A guest post by: Cricket la belle
I had lots of plans when I was 21.
I was going to travel the world, volunteer in the Global south, speak 5 UN languages fluently, and get a graduate degree in international human rights law.
I was going to have a Real Career and make Lots of Money. More importantly, I was going to make a Difference in the World while doing so.
The night before I found out I was pregnant, I was doing tequila shots with old friends in an Irish pub in Midtown Manhattan, sharing my plans to move to Shanghai for a university teaching stint.
I never made it to China.
Ava was born six months later—I hadn’t even graduated from college.
Physically bringing a child into the world was as close to a mystical experience as I have ever had. Love for my tiny muse replaced the youthful, destructive tendencies to party and forge serial relationships with the wrong men—which was how I got pregnant in the first place.
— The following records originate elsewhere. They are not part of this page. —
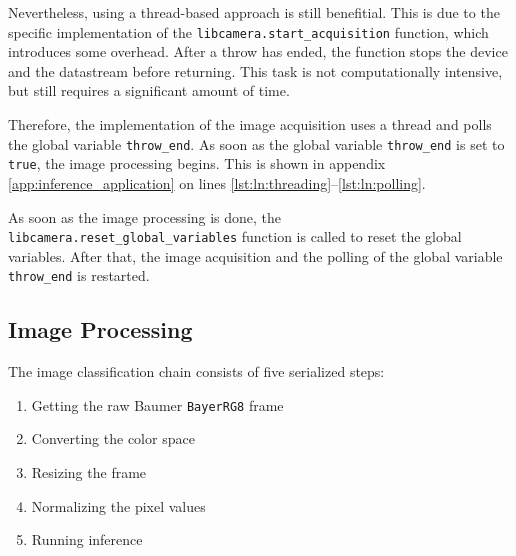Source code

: Nevertheless, using a thread-based approach is still benefitial.
This is due to the specific implementation of the \texttt{libcamera.start\_acquisition} function, which introduces some overhead.
After a throw has ended, the function stops the device and the datastream before returning.
This task is not computationally intensive, but still requires a significant amount of time.

Therefore, the implementation of the image acquisition uses a thread and polls the global variable \texttt{throw\_end}.
As soon as the global variable \texttt{throw\_end} is set to \texttt{true}, the image processing begins.
This is shown in appendix \ref{app:inference_application} on lines \ref{lst:ln:threading}--\ref{lst:ln:polling}.

As soon as the image processing is done, the \texttt{libcamera.reset\_global\_variables} function is called to reset the global variables.
After that, the image acquisition and the polling of the global variable \texttt{throw\_end} is restarted.


\subsection{Image Processing}
\label{subsec:inference:app:image_processing}

The image classification chain consists of five serialized steps:
\begin{enumerate}
  \item Getting the raw Baumer \texttt{BayerRG8} frame
  \item Converting the color space
  \item Resizing the frame
  \item Normalizing the pixel values
  \item Running inference
\end{enumerate}

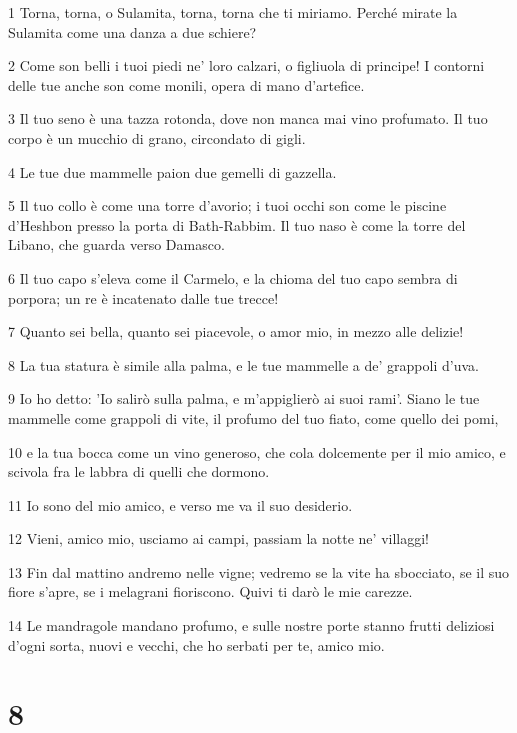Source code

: \par 1 Torna, torna, o Sulamita, torna, torna che ti miriamo. Perché mirate la Sulamita come una danza a due schiere?
\par 2 Come son belli i tuoi piedi ne' loro calzari, o figliuola di principe! I contorni delle tue anche son come monili, opera di mano d'artefice.
\par 3 Il tuo seno è una tazza rotonda, dove non manca mai vino profumato. Il tuo corpo è un mucchio di grano, circondato di gigli.
\par 4 Le tue due mammelle paion due gemelli di gazzella.
\par 5 Il tuo collo è come una torre d'avorio; i tuoi occhi son come le piscine d'Heshbon presso la porta di Bath-Rabbim. Il tuo naso è come la torre del Libano, che guarda verso Damasco.
\par 6 Il tuo capo s'eleva come il Carmelo, e la chioma del tuo capo sembra di porpora; un re è incatenato dalle tue trecce!
\par 7 Quanto sei bella, quanto sei piacevole, o amor mio, in mezzo alle delizie!
\par 8 La tua statura è simile alla palma, e le tue mammelle a de' grappoli d'uva.
\par 9 Io ho detto: 'Io salirò sulla palma, e m'appiglierò ai suoi rami'. Siano le tue mammelle come grappoli di vite, il profumo del tuo fiato, come quello dei pomi,
\par 10 e la tua bocca come un vino generoso, che cola dolcemente per il mio amico, e scivola fra le labbra di quelli che dormono.
\par 11 Io sono del mio amico, e verso me va il suo desiderio.
\par 12 Vieni, amico mio, usciamo ai campi, passiam la notte ne' villaggi!
\par 13 Fin dal mattino andremo nelle vigne; vedremo se la vite ha sbocciato, se il suo fiore s'apre, se i melagrani fioriscono. Quivi ti darò le mie carezze.
\par 14 Le mandragole mandano profumo, e sulle nostre porte stanno frutti deliziosi d'ogni sorta, nuovi e vecchi, che ho serbati per te, amico mio.

\chapter{8}


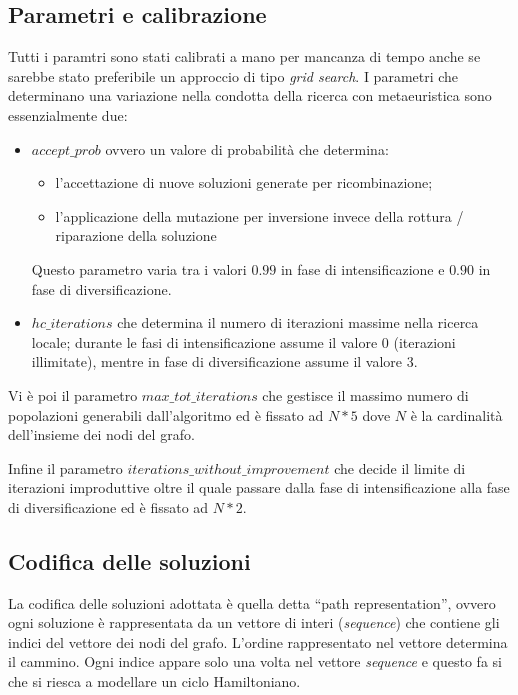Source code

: \documentclass[a4paper]{article}
\begin{document}
        \subsection{Parametri e calibrazione}
            Tutti i paramtri sono stati calibrati a mano per mancanza di tempo anche se sarebbe stato preferibile un approccio di tipo
            \emph{grid search}.
            I parametri che determinano una variazione nella condotta della ricerca con metaeuristica sono essenzialmente due:
            \begin{itemize}
                \item $accept\_prob$ ovvero un valore di probabilit\`a che determina:
                    \begin{itemize}
                        \item l'accettazione di nuove soluzioni generate per ricombinazione;
                        \item l'applicazione della mutazione per inversione invece della rottura / riparazione della soluzione
                    \end{itemize}
                    Questo parametro varia tra i valori $0.99$ in fase di intensificazione e $0.90$ in fase di diversificazione.
                \item $hc\_iterations$ che determina il numero di iterazioni massime nella ricerca locale; durante le fasi di
                    intensificazione assume il valore $0$ (iterazioni illimitate), mentre in fase di diversificazione assume il valore 3.
            \end{itemize}

            Vi \`e poi il parametro $max\_tot\_iterations$ che gestisce il massimo numero di popolazioni generabili dall'algoritmo ed \`e fissato
            ad $N*5$ dove $N$ \`e la cardinalit\`a dell'insieme dei nodi del grafo.

            Infine il parametro $iterations\_without\_improvement$ che decide il limite di iterazioni improduttive oltre il quale passare dalla
            fase di intensificazione alla fase di diversificazione ed \`e fissato ad $N*2$.

        \subsection{Codifica delle soluzioni}
            La codifica delle soluzioni adottata \`e quella detta ``path representation'', ovvero
            ogni soluzione \`e rappresentata da un vettore di interi (\emph{sequence}) che contiene
            gli indici del vettore dei nodi del grafo. L'ordine rappresentato nel vettore determina il cammino.
            Ogni indice appare solo una volta nel vettore \emph{sequence} e questo fa si che si riesca a modellare
            un ciclo Hamiltoniano.
\end{document}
However, the joy of caring for an infant was punctuated with pangs of jealousy as I watched my friends travel, have careers, and live and play in NYC while I wallowed in domesticity in the outer boroughs (not the cool one).
If becoming a mother was an ecstatic experience, it was tempered by an equally powerful dislike of being a wife.
My partner was a good man, but I was too young to appreciate him and I had only begrudgingly accepted to play the role of wife, as a seemingly inescapable consequence of my biology. It didn’t feel like a real choice—it was a socioeconomic reality and I resented it tremendously.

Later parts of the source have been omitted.